[MATERIAL FOR THIS TASK]:
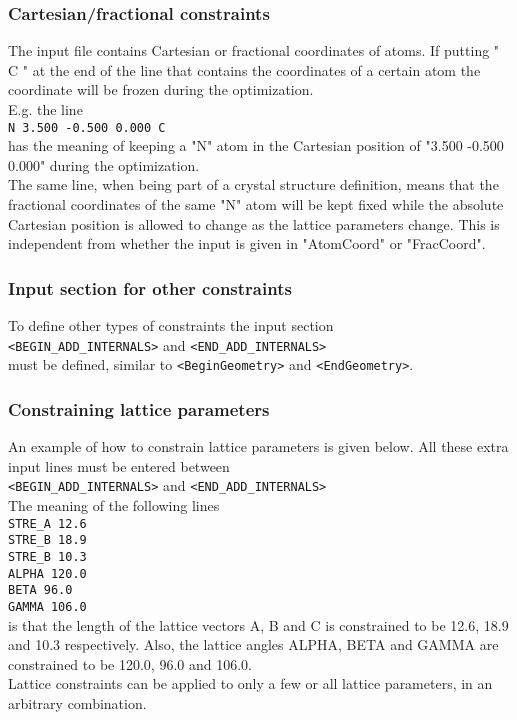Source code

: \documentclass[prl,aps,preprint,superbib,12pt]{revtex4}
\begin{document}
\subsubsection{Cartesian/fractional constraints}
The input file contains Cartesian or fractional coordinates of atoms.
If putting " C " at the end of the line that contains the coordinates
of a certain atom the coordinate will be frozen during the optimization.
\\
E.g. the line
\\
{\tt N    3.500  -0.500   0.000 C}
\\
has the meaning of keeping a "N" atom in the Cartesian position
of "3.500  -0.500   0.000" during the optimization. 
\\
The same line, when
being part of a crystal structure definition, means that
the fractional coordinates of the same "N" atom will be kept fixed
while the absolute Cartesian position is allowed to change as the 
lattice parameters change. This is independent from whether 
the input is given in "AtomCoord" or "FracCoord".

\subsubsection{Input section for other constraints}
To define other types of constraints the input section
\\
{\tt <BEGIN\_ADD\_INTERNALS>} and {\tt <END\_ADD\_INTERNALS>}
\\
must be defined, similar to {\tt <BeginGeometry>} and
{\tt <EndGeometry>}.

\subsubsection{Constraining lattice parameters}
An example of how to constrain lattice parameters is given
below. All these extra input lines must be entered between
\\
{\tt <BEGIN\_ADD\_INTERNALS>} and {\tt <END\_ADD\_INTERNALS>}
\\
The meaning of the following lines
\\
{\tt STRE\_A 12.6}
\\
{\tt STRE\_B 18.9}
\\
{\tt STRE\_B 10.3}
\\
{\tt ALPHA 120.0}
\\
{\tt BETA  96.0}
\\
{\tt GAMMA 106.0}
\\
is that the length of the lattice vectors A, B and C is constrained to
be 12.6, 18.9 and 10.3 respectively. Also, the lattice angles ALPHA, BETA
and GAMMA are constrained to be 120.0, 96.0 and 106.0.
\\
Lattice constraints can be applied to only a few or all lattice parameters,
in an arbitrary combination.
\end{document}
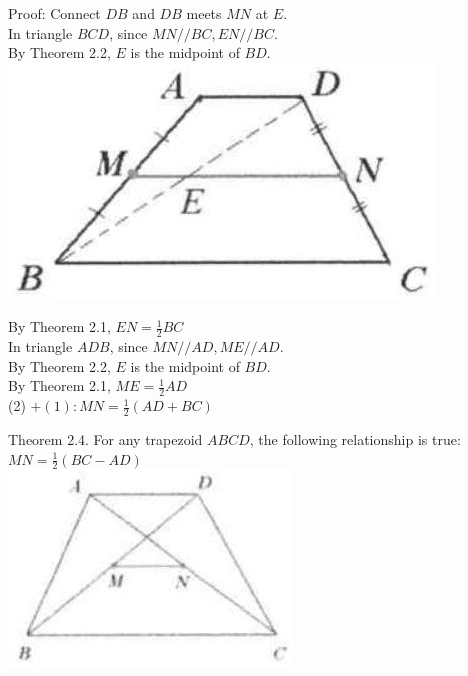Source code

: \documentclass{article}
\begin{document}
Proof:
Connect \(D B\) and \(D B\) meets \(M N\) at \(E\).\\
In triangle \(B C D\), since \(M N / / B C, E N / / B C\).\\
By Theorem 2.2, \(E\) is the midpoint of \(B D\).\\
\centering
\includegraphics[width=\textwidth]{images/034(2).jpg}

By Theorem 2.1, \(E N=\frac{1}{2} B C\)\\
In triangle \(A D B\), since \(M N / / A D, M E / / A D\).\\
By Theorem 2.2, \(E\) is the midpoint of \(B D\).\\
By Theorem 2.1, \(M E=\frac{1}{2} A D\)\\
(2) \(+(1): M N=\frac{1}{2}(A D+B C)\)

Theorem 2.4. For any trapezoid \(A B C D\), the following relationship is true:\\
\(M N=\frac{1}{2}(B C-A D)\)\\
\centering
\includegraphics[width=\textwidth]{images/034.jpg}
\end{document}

[PROBLEM TO SOLVE]: The answer must be an exact copy of the records above, with the pictures left out.

[REPLY TO THE TASK]:
Source code

: \documentclass[prl,aps,preprint,superbib,12pt]{revtex4}
\begin{document}
\subsubsection{Cartesian/fractional constraints}
The input file contains Cartesian or fractional coordinates of atoms.
If putting " C " at the end of the line that contains the coordinates
of a certain atom the coordinate will be frozen during the optimization.
\\
E.g. the line
\\
{\tt N    3.500  -0.500   0.000 C}
\\
has the meaning of keeping a "N" atom in the Cartesian position
of "3.500  -0.500   0.000" during the optimization. 
\\
The same line, when
being part of a crystal structure definition, means that
the fractional coordinates of the same "N" atom will be kept fixed
while the absolute Cartesian position is allowed to change as the 
lattice parameters change. This is independent from whether 
the input is given in "AtomCoord" or "FracCoord".

\subsubsection{Input section for other constraints}
To define other types of constraints the input section
\\
{\tt <BEGIN\_ADD\_INTERNALS>} and {\tt <END\_ADD\_INTERNALS>}
\\
must be defined, similar to {\tt <BeginGeometry>} and
{\tt <EndGeometry>}.

\subsubsection{Constraining lattice parameters}
An example of how to constrain lattice parameters is given
below. All these extra input lines must be entered between
\\
{\tt <BEGIN\_ADD\_INTERNALS>} and {\tt <END\_ADD\_INTERNALS>}
\\
The meaning of the following lines
\\
{\tt STRE\_A 12.6}
\\
{\tt STRE\_B 18.9}
\\
{\tt STRE\_B 10.3}
\\
{\tt ALPHA 120.0}
\\
{\tt BETA  96.0}
\\
{\tt GAMMA 106.0}
\\
is that the length of the lattice vectors A, B and C is constrained to
be 12.6, 18.9 and 10.3 respectively. Also, the lattice angles ALPHA, BETA
and GAMMA are constrained to be 120.0, 96.0 and 106.0.
\\
Lattice constraints can be applied to only a few or all lattice parameters,
in an arbitrary combination.
\end{document}
Source code

: \documentclass{article}
\begin{document}
Proof:
Connect \(D B\) and \(D B\) meets \(M N\) at \(E\).\\
In triangle \(B C D\), since \(M N / / B C, E N / / B C\).\\
By Theorem 2.2, \(E\) is the midpoint of \(B D\).\\
\centering
\includegraphics[width=\textwidth]{images/034(2).jpg}

By Theorem 2.1, \(E N=\frac{1}{2} B C\)\\
In triangle \(A D B\), since \(M N / / A D, M E / / A D\).\\
By Theorem 2.2, \(E\) is the midpoint of \(B D\).\\
By Theorem 2.1, \(M E=\frac{1}{2} A D\)\\
(2) \(+(1): M N=\frac{1}{2}(A D+B C)\)

Theorem 2.4. For any trapezoid \(A B C D\), the following relationship is true:\\
\(M N=\frac{1}{2}(B C-A D)\)\\
\centering
\includegraphics[width=\textwidth]{images/034.jpg}
\end{document}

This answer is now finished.